■ **TASK DETAILS**: Within the data below, count the lines that include the word "overlap". Provide the number and nothing further.

■ **LISTED RECORDS**:
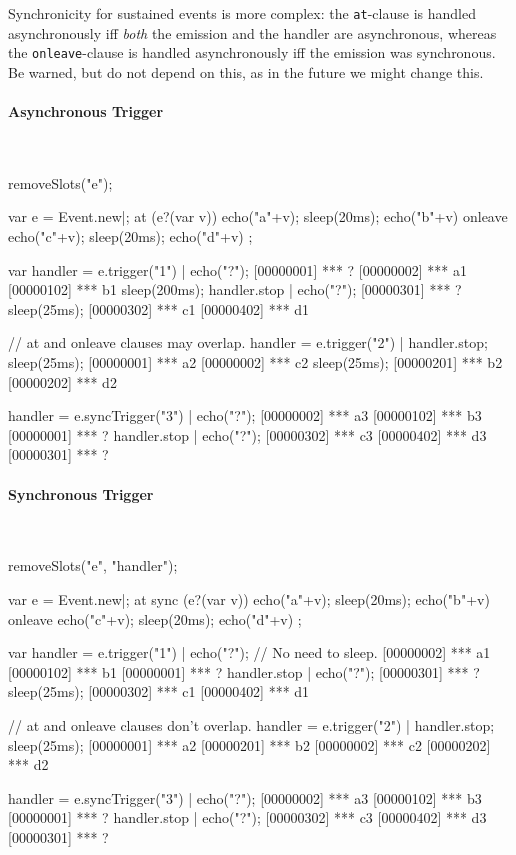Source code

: Synchronicity for sustained events is more complex: the
\lstinline|at|-clause is handled asynchronously iff \emph{both} the emission
and the handler are asynchronous, whereas the \lstinline|onleave|-clause is
handled asynchronously iff the emission was synchronous.  Be warned, but do
not depend on this, as in the future we might change this.

\begin{multicols}{2}
\paragraph{Asynchronous Trigger}~

\begin{urbicomment}
removeSlots("e");
\end{urbicomment}
\begin{urbiscript}[xrightmargin=0mm,xleftmargin=0mm]
var e = Event.new|;
at (e?(var v))
  { echo("a"+v); sleep(20ms); echo("b"+v) }
onleave
  { echo("c"+v); sleep(20ms); echo("d"+v) };

var handler = e.trigger("1") | echo("?");
[00000001] *** ?
[00000002] *** a1
[00000102] *** b1
sleep(200ms);
handler.stop | echo("?");
[00000301] *** ?
sleep(25ms);
[00000302] *** c1
[00000402] *** d1

// at and onleave clauses may overlap.
handler = e.trigger("2") | handler.stop;
sleep(25ms);
[00000001] *** a2
[00000002] *** c2
sleep(25ms);
[00000201] *** b2
[00000202] *** d2

handler = e.syncTrigger("3") | echo("?");
[00000002] *** a3
[00000102] *** b3
[00000001] *** ?
handler.stop | echo("?");
[00000302] *** c3
[00000402] *** d3
[00000301] *** ?
\end{urbiscript}
\columnbreak

\paragraph{Synchronous Trigger}~

\begin{urbicomment}
removeSlots("e", "handler");
\end{urbicomment}
\begin{urbiscript}[xrightmargin=0mm,xleftmargin=0mm]
var e = Event.new|;
at sync (e?(var v))
  { echo("a"+v); sleep(20ms); echo("b"+v) }
onleave
  { echo("c"+v); sleep(20ms); echo("d"+v) };

var handler = e.trigger("1") | echo("?");
// No need to sleep.
[00000002] *** a1
[00000102] *** b1
[00000001] *** ?
handler.stop | echo("?");
[00000301] *** ?
sleep(25ms);
[00000302] *** c1
[00000402] *** d1

// at and onleave clauses don't overlap.
handler = e.trigger("2") | handler.stop;
sleep(25ms);
[00000001] *** a2
[00000201] *** b2
[00000002] *** c2
[00000202] *** d2

handler = e.syncTrigger("3") | echo("?");
[00000002] *** a3
[00000102] *** b3
[00000001] *** ?
handler.stop | echo("?");
[00000302] *** c3
[00000402] *** d3
[00000301] *** ?
\end{urbiscript}
\end{multicols}


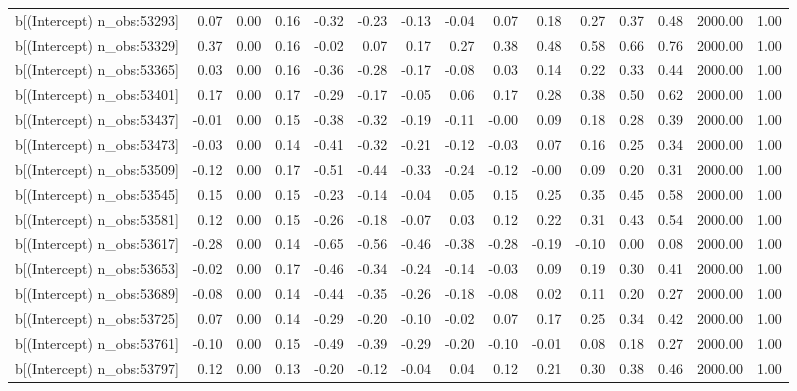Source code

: \begin{table}[ht]
\begin{tabular}{rrrrrrrrrrrrrrr}
  b[(Intercept) n\_obs:53293] & 0.07 & 0.00 & 0.16 & -0.32 & -0.23 & -0.13 & -0.04 & 0.07 & 0.18 & 0.27 & 0.37 & 0.48 & 2000.00 & 1.00 \\ 
  b[(Intercept) n\_obs:53329] & 0.37 & 0.00 & 0.16 & -0.02 & 0.07 & 0.17 & 0.27 & 0.38 & 0.48 & 0.58 & 0.66 & 0.76 & 2000.00 & 1.00 \\ 
  b[(Intercept) n\_obs:53365] & 0.03 & 0.00 & 0.16 & -0.36 & -0.28 & -0.17 & -0.08 & 0.03 & 0.14 & 0.22 & 0.33 & 0.44 & 2000.00 & 1.00 \\ 
  b[(Intercept) n\_obs:53401] & 0.17 & 0.00 & 0.17 & -0.29 & -0.17 & -0.05 & 0.06 & 0.17 & 0.28 & 0.38 & 0.50 & 0.62 & 2000.00 & 1.00 \\ 
  b[(Intercept) n\_obs:53437] & -0.01 & 0.00 & 0.15 & -0.38 & -0.32 & -0.19 & -0.11 & -0.00 & 0.09 & 0.18 & 0.28 & 0.39 & 2000.00 & 1.00 \\ 
  b[(Intercept) n\_obs:53473] & -0.03 & 0.00 & 0.14 & -0.41 & -0.32 & -0.21 & -0.12 & -0.03 & 0.07 & 0.16 & 0.25 & 0.34 & 2000.00 & 1.00 \\ 
  b[(Intercept) n\_obs:53509] & -0.12 & 0.00 & 0.17 & -0.51 & -0.44 & -0.33 & -0.24 & -0.12 & -0.00 & 0.09 & 0.20 & 0.31 & 2000.00 & 1.00 \\ 
  b[(Intercept) n\_obs:53545] & 0.15 & 0.00 & 0.15 & -0.23 & -0.14 & -0.04 & 0.05 & 0.15 & 0.25 & 0.35 & 0.45 & 0.58 & 2000.00 & 1.00 \\ 
  b[(Intercept) n\_obs:53581] & 0.12 & 0.00 & 0.15 & -0.26 & -0.18 & -0.07 & 0.03 & 0.12 & 0.22 & 0.31 & 0.43 & 0.54 & 2000.00 & 1.00 \\ 
  b[(Intercept) n\_obs:53617] & -0.28 & 0.00 & 0.14 & -0.65 & -0.56 & -0.46 & -0.38 & -0.28 & -0.19 & -0.10 & 0.00 & 0.08 & 2000.00 & 1.00 \\ 
  b[(Intercept) n\_obs:53653] & -0.02 & 0.00 & 0.17 & -0.46 & -0.34 & -0.24 & -0.14 & -0.03 & 0.09 & 0.19 & 0.30 & 0.41 & 2000.00 & 1.00 \\ 
  b[(Intercept) n\_obs:53689] & -0.08 & 0.00 & 0.14 & -0.44 & -0.35 & -0.26 & -0.18 & -0.08 & 0.02 & 0.11 & 0.20 & 0.27 & 2000.00 & 1.00 \\ 
  b[(Intercept) n\_obs:53725] & 0.07 & 0.00 & 0.14 & -0.29 & -0.20 & -0.10 & -0.02 & 0.07 & 0.17 & 0.25 & 0.34 & 0.42 & 2000.00 & 1.00 \\ 
  b[(Intercept) n\_obs:53761] & -0.10 & 0.00 & 0.15 & -0.49 & -0.39 & -0.29 & -0.20 & -0.10 & -0.01 & 0.08 & 0.18 & 0.27 & 2000.00 & 1.00 \\ 
  b[(Intercept) n\_obs:53797] & 0.12 & 0.00 & 0.13 & -0.20 & -0.12 & -0.04 & 0.04 & 0.12 & 0.21 & 0.30 & 0.38 & 0.46 & 2000.00 & 1.00 \\ 

\end{tabular}
\end{table}
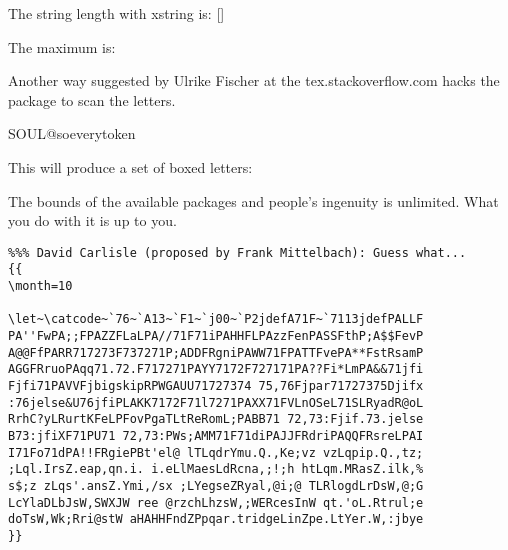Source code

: \begin{teX}
The string length with xstring is: [\mmaximum]

The maximum is: \mmaximum \value{\mmaximum}


\begin{teX}

\end{teX}





Another way suggested by Ulrike Fischer at the tex.stackoverflow.com hacks the 
package to scan the letters.

\medskip
\begin{teX}
\makeatletter
\def\boxletter{SOUL@soeverytoken{%
   \fbox{\large \the\SOUL@token\strut}}
}
\boxletter
\makeatother
\end{teX}


This will produce a set of boxed letters:
\medskip 

\makeatletter
\def\SOUL@soeverytoken{%
   \fbox{\large \the\SOUL@token\strut}}
\makeatother
{}

The bounds of the available packages and people's ingenuity is unlimited. What you do with it is up to you.



\begin{teX}
\newcommand{\numberstore}{4}

\isnumeric{\numberstore}

\setcounter{anumber}{\numberstore}

\theanumber
\end{teX}


\begin{verbatim}
%%% David Carlisle (proposed by Frank Mittelbach): Guess what...
{{
\month=10

\let~\catcode~`76~`A13~`F1~`j00~`P2jdefA71F~`7113jdefPALLF
PA''FwPA;;FPAZZFLaLPA//71F71iPAHHFLPAzzFenPASSFthP;A$$FevP
A@@FfPARR717273F737271P;ADDFRgniPAWW71FPATTFvePA**FstRsamP
AGGFRruoPAqq71.72.F717271PAYY7172F727171PA??Fi*LmPA&&71jfi
Fjfi71PAVVFjbigskipRPWGAUU71727374 75,76Fjpar71727375Djifx
:76jelse&U76jfiPLAKK7172F71l7271PAXX71FVLnOSeL71SLRyadR@oL
RrhC?yLRurtKFeLPFovPgaTLtReRomL;PABB71 72,73:Fjif.73.jelse
B73:jfiXF71PU71 72,73:PWs;AMM71F71diPAJJFRdriPAQQFRsreLPAI
I71Fo71dPA!!FRgiePBt'el@ lTLqdrYmu.Q.,Ke;vz vzLqpip.Q.,tz;
;Lql.IrsZ.eap,qn.i. i.eLlMaesLdRcna,;!;h htLqm.MRasZ.ilk,%
s$;z zLqs'.ansZ.Ymi,/sx ;LYegseZRyal,@i;@ TLRlogdLrDsW,@;G
LcYlaDLbJsW,SWXJW ree @rzchLhzsW,;WERcesInW qt.'oL.Rtrul;e
doTsW,Wk;Rri@stW aHAHHFndZPpqar.tridgeLinZpe.LtYer.W,:jbye
}}
\end{verbatim}



\end{teX}
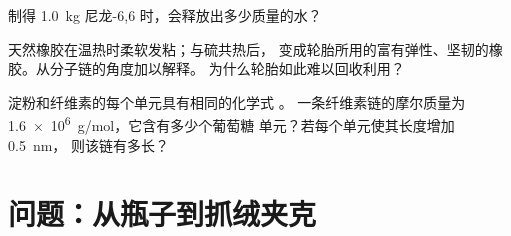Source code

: \begin{exercise}[$\star\star\star$]\label{exo:g12:polymers:13}
制得 \qty{1.0}{kg} 尼龙-6,6 时，会释放出多少质量的水？
\end{exercise}

\begin{exercise}[$\star\star\star$]\label{exo:g12:polymers:14}
天然橡胶在温热时柔软发粘；与硫共热后，
变成轮胎所用的富有弹性、坚韧的橡胶。从分子链的角度加以解释。
为什么轮胎如此难以回收利用？
\end{exercise}

\begin{exercise}[$\star\star\star$]\label{exo:g12:polymers:15}
淀粉和纤维素的每个单元具有相同的化学式 。
一条纤维素链的摩尔质量为 \qty{1.6e6}{g/mol}，它含有多少个葡萄糖
单元？若每个单元使其长度增加 \qty{0.5}{nm}，
则该链有多长？
\end{exercise}

\section{问题：从瓶子到抓绒夹克}

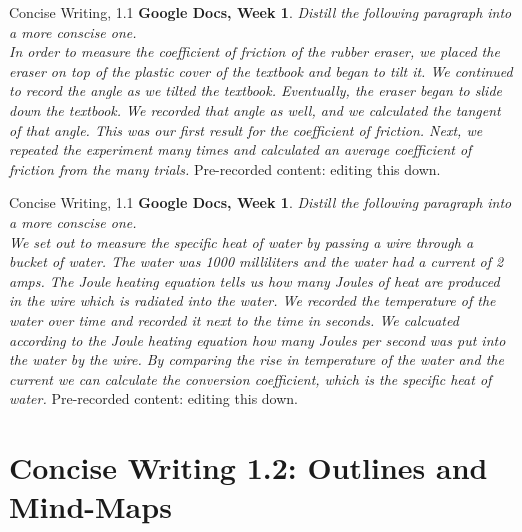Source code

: \documentclass{beamer}
\begin{document}
\begin{frame}{Concise Writing, 1.1}
\textbf{Google Docs, Week 1}. \textit{Distill the following paragraph into a more conscise one.} \\ \vspace{0.25cm}
\textit{In order to measure the coefficient of friction of the rubber eraser, we placed the eraser on top of the plastic cover of the textbook and began to tilt it.  We continued to record the angle as we tilted the textbook.  Eventually, the eraser began to slide down the textbook.  We recorded that angle as well, and we calculated the tangent of that angle.  This was our first result for the coefficient of friction.  Next, we repeated the experiment many times and calculated an average coefficient of friction from the many trials.}
\alert{Pre-recorded content:} editing this down.
\end{frame}

\begin{frame}{Concise Writing, 1.1}
\textbf{Google Docs, Week 1}. \textit{Distill the following paragraph into a more conscise one.} \\ \vspace{0.25cm}
\textit{We set out to measure the specific heat of water by passing a wire through a bucket of water.  The water was 1000 milliliters and the water had a current of 2 amps.  The Joule heating equation tells us how many Joules of heat are produced in the wire which is radiated into the water.  We recorded the temperature of the water over time and recorded it next to the time in seconds.  We calcuated according to the Joule heating equation how many Joules per second was put into the water by the wire.  By comparing the rise in temperature of the water and the current we can calculate the conversion coefficient, which is the specific heat of water.}
\alert{Pre-recorded content:} editing this down.
\end{frame}

\section{Concise Writing 1.2: Outlines and Mind-Maps}
\end{document}
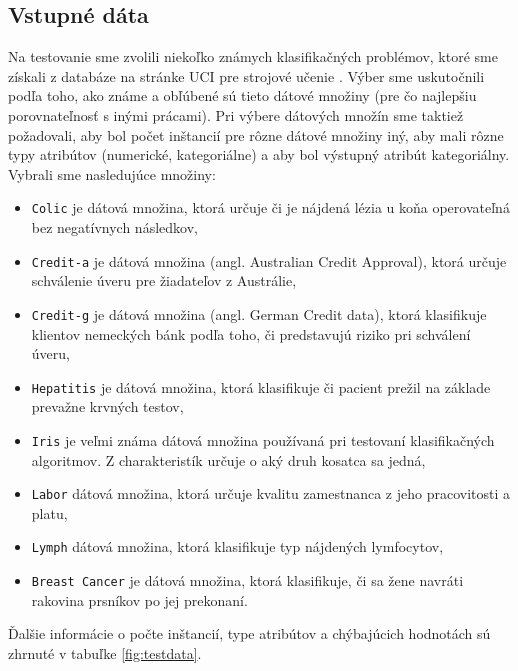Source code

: \subsection{Vstupné dáta}
Na testovanie sme zvolili niekoľko známych klasifikačných problémov, ktoré sme získali z databáze na stránke UCI pre strojové učenie \cite{online-uci}. Výber sme uskutočnili podľa toho, ako známe a obľúbené sú tieto dátové množiny (pre čo najlepšiu porovnateľnosť s inými prácami). Pri výbere dátových množín sme taktiež požadovali, aby bol počet inštancií pre rôzne dátové množiny iný, aby mali rôzne typy atribútov (numerické, kategoriálne) a aby bol výstupný atribút kategoriálny. Vybrali sme nasledujúce množiny:
\begin{itemize}
\item \verb|Colic| je dátová množina, ktorá určuje či je nájdená lézia u koňa operovateľná bez negatívnych následkov,
\item \verb|Credit-a| je dátová množina (angl. Australian Credit Approval), ktorá určuje schválenie úveru pre žiadateľov z Austrálie,
\item \verb|Credit-g| je dátová množina (angl. German Credit data), ktorá klasifikuje klientov nemeckých bánk podľa toho, či predstavujú riziko pri schválení úveru,
\item \verb|Hepatitis| je dátová množina, ktorá klasifikuje či pacient prežil na základe prevažne krvných testov,
\item \verb|Iris| je veľmi známa dátová množina používaná pri testovaní klasifikačných algoritmov. Z charakteristík určuje o aký druh kosatca sa jedná,
\item \verb|Labor| dátová množina, ktorá určuje kvalitu zamestnanca z jeho pracovitosti a platu,
\item \verb|Lymph| dátová množina, ktorá klasifikuje typ nájdených lymfocytov,
\item \verb|Breast Cancer| je dátová množina, ktorá klasifikuje, či sa žene navráti rakovina prsníkov po jej prekonaní.
\end{itemize}

Ďalšie informácie o počte inštancií, type atribútov a chýbajúcich hodnotách
sú zhrnuté v tabuľke \ref{fig:testdata}.

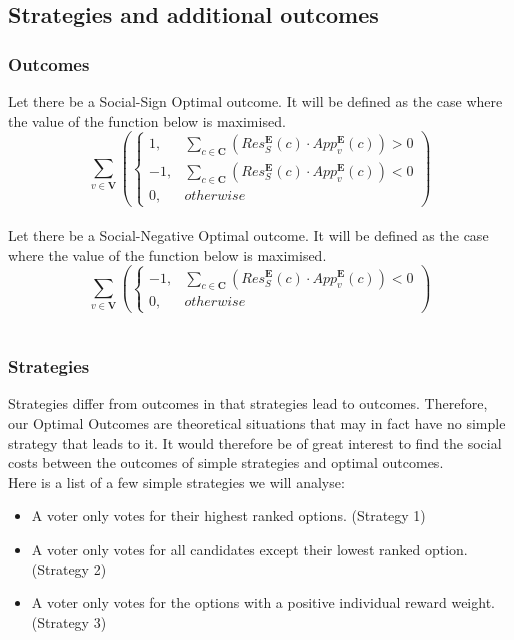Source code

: \documentclass{article}
\begin{document}
\subsection{Strategies and additional outcomes}

\subsubsection{Outcomes}

Let there be a Social-Sign Optimal outcome. It will be defined as the case where the value of the function below is maximised.
\begin{equation}
\sum^{}_{v \in \boldsymbol{V}}{\left(
\begin{cases}
1, & \sum^{}_{c \in \boldsymbol{C}}{(Res^{\boldsymbol{E}}_{S}(c) \cdot App^{\boldsymbol{E}}_{v}(c))} > 0\\
-1, & \sum^{}_{c \in \boldsymbol{C}}{(Res^{\boldsymbol{E}}_{S}(c) \cdot App^{\boldsymbol{E}}_{v}(c))} < 0\\
0, & {otherwise}
\end{cases}
\right)}
\end{equation}\\

Let there be a Social-Negative Optimal outcome. It will be defined as the case where the value of the function below is maximised.
\begin{equation}
\sum^{}_{v \in \boldsymbol{V}}{\left(
\begin{cases}
-1, & \sum^{}_{c \in \boldsymbol{C}}{(Res^{\boldsymbol{E}}_{S}(c) \cdot App^{\boldsymbol{E}}_{v}(c))} < 0\\
0, & {otherwise}
\end{cases}
\right)}
\end{equation}\\

\subsubsection{Strategies}

Strategies differ from outcomes in that strategies lead to outcomes. Therefore, our Optimal Outcomes are theoretical situations that may in fact have no simple strategy that leads to it. It would therefore be of great interest to find the social costs between the outcomes of simple strategies and optimal outcomes.\\

\noindent Here is a list of a few simple strategies we will analyse:
\begin{itemize}
  \item A voter only votes for their highest ranked options. (Strategy 1)
  \item A voter only votes for all candidates except their lowest ranked option. (Strategy 2)
  \item A voter only votes for the options with a positive individual reward weight. (Strategy 3)
\end{itemize}
\end{document}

■ **EXPECTED OUTPUT**: 2